Appeal by the father from an order of the Family Court, Suffolk County (Kerri N. Lechtrecker, Ct. Atty. Ref.), dated July 7, 2016. The order, insofar as appealed from, after a hearing, granted the mother's petition to modify the parties' stipulation of settlement so as to award her residential custody of the parties' children, and reduced the father's parenting time with the children.

Ordered that the order is affirmed insofar as appealed from, with costs.

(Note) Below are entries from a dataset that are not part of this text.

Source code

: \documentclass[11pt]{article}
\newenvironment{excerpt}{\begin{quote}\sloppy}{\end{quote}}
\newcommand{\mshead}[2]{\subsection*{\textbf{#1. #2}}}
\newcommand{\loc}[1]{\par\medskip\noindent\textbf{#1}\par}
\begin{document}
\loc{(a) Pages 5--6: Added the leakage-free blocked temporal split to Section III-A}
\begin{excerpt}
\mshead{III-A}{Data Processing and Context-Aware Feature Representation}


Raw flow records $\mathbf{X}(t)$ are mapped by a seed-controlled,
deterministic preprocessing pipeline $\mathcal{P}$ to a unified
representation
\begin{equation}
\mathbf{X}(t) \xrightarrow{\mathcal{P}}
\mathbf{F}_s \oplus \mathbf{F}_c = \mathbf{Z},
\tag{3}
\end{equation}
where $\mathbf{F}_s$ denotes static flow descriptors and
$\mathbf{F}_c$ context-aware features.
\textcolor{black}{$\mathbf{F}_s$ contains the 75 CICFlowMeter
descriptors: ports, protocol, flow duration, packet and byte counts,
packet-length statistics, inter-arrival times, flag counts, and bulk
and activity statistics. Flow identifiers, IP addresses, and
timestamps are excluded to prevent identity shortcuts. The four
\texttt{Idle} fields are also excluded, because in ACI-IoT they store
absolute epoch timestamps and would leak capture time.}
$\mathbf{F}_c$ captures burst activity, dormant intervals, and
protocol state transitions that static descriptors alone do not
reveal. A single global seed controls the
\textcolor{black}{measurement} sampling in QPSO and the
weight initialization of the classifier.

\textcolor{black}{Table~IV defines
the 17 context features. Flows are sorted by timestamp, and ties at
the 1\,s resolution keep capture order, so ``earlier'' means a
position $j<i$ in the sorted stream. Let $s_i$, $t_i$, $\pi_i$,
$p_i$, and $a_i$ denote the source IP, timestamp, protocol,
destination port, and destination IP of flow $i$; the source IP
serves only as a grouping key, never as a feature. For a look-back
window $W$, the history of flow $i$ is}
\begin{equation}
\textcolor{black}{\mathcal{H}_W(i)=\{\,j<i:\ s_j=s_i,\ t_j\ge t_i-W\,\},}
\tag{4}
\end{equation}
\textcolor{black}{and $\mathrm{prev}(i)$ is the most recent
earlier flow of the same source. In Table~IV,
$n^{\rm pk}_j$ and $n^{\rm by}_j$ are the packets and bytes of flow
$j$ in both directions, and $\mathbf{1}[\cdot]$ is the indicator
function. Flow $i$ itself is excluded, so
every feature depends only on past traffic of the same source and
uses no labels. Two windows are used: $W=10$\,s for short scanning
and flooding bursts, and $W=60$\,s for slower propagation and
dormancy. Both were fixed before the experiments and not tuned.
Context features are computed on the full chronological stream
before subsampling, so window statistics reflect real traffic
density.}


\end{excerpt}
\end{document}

The parties are the divorced parents of two daughters, born in 2004 and 2008, respectively. On November 28, 2012, the parties entered into a stipulation of settlement, which was incorporated but not merged into their judgment of divorce. Under the terms of the stipulation, the parties agreed to joint legal custody and to divide parenting time equally by having the children alternate between each parent's home on a weekly basis. In April 2016, the mother petitioned to modify the parenting time provisions of the stipulation of settlement so as to award her residential custody, alleging that there had been a change in circumstances, which included a change in the father's work location and schedule caused by his transfer from Suffolk County to the Bronx. After conducting a hearing and taking the testimony of the children in camera, the Family Court granted the mother's petition, awarding her residential custody and setting forth a parenting time schedule which reduced the father's parenting time to, inter alia, three weekends per month, and every Tuesday after school or work until Wednesday at 8:00 p.m.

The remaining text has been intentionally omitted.